## Task details
Look below for the line containing "The circuitry is" and the line containing "I didn't bother"; repeat exactly those two lines and all lines between them, and nothing else.

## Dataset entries
------------------------------------------------------------------------

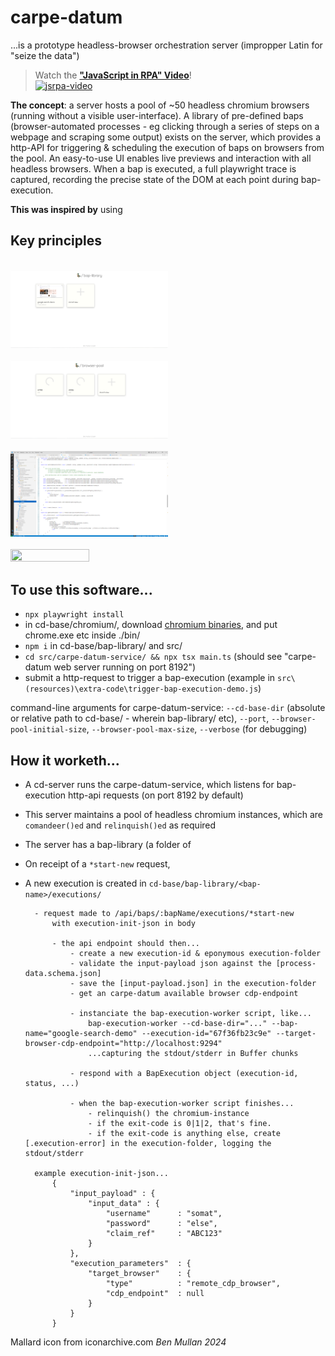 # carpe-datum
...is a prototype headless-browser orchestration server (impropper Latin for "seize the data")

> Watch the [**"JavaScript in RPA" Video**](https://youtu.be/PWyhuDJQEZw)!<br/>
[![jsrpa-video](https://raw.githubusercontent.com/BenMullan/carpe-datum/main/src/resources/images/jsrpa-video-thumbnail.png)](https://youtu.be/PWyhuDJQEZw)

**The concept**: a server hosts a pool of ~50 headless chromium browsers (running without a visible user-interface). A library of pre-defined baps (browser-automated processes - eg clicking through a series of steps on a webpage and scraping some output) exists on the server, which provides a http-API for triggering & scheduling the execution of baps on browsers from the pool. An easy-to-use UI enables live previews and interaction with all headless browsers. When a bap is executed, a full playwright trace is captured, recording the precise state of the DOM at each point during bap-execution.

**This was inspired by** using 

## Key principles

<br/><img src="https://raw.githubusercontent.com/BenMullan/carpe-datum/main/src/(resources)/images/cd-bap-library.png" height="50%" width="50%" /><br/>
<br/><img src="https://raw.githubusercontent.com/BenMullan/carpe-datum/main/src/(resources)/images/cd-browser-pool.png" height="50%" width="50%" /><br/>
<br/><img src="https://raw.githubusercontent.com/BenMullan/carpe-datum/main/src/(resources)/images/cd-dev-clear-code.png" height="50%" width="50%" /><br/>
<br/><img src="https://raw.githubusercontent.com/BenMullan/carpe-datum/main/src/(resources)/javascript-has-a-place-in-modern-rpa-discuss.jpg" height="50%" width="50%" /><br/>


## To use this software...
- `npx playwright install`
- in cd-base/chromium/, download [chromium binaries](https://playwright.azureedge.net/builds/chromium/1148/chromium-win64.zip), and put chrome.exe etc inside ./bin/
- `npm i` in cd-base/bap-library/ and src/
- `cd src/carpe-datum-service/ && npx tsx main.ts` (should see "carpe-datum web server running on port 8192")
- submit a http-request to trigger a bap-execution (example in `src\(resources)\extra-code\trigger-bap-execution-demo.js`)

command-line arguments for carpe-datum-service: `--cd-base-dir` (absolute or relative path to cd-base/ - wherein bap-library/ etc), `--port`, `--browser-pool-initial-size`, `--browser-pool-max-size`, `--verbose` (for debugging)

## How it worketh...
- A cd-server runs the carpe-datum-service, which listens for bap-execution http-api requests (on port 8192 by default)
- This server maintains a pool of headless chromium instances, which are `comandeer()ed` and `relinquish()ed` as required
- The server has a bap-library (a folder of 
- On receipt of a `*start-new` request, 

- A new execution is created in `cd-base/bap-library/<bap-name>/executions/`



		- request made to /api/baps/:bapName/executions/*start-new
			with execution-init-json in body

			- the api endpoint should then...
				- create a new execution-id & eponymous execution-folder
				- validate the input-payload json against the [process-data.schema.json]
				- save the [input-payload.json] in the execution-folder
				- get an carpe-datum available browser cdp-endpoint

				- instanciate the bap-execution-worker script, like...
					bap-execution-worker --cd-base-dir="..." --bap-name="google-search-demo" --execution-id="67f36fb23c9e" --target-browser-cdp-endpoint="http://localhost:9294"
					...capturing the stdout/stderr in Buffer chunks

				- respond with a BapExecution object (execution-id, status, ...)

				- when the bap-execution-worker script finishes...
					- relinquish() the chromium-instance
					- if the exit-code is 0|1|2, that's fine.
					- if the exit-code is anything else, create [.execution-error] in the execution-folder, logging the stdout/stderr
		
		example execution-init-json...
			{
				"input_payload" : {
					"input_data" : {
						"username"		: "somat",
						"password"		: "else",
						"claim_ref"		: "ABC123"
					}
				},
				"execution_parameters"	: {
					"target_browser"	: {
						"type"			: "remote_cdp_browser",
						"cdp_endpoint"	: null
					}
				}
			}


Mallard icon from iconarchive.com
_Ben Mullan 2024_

------------------------------------------------------------------------

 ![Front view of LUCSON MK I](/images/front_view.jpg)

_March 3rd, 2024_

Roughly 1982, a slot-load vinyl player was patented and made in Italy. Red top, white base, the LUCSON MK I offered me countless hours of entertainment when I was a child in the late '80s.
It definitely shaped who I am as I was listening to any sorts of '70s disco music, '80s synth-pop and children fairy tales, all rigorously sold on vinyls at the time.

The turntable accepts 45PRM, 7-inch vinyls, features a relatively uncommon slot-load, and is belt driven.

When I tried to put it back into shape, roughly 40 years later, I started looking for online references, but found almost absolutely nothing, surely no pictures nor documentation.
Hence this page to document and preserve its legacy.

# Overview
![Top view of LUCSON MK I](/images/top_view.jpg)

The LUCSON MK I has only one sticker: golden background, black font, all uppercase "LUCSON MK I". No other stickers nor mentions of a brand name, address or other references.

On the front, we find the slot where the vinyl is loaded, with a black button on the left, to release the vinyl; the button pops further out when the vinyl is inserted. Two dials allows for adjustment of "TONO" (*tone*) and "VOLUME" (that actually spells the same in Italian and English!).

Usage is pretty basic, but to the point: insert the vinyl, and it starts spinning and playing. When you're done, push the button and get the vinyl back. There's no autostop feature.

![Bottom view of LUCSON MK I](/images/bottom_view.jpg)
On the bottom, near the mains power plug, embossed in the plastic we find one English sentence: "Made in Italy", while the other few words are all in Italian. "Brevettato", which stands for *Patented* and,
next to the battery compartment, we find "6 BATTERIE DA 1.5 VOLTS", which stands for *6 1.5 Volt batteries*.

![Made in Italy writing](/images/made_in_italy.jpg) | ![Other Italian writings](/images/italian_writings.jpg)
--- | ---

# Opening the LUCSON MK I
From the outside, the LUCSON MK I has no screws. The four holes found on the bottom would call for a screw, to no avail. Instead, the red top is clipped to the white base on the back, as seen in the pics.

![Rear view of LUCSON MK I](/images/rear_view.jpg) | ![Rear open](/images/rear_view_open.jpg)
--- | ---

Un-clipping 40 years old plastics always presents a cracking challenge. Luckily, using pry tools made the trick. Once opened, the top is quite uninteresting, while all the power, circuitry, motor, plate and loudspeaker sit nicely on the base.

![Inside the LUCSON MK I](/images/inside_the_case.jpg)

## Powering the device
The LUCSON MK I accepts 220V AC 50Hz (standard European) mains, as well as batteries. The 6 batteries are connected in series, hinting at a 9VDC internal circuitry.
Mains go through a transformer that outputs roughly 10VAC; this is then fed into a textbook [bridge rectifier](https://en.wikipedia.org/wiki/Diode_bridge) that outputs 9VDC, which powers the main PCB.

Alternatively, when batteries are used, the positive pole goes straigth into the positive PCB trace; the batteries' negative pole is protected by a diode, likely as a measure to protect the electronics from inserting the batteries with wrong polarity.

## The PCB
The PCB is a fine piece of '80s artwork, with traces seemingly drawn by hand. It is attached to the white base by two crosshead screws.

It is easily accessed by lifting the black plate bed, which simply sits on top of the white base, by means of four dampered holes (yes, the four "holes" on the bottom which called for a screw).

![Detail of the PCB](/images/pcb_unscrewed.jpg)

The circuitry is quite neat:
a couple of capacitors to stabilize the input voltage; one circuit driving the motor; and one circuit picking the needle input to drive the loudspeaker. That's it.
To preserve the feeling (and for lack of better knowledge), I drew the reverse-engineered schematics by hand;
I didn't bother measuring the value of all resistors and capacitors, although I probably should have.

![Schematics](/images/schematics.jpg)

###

------------------------------------------------------------------------

## Solution
The circuitry is quite neat:
a couple of capacitors to stabilize the input voltage; one circuit driving the motor; and one circuit picking the needle input to drive the loudspeaker. That's it.
To preserve the feeling (and for lack of better knowledge), I drew the reverse-engineered schematics by hand;
I didn't bother measuring the value of all resistors and capacitors, although I probably should have.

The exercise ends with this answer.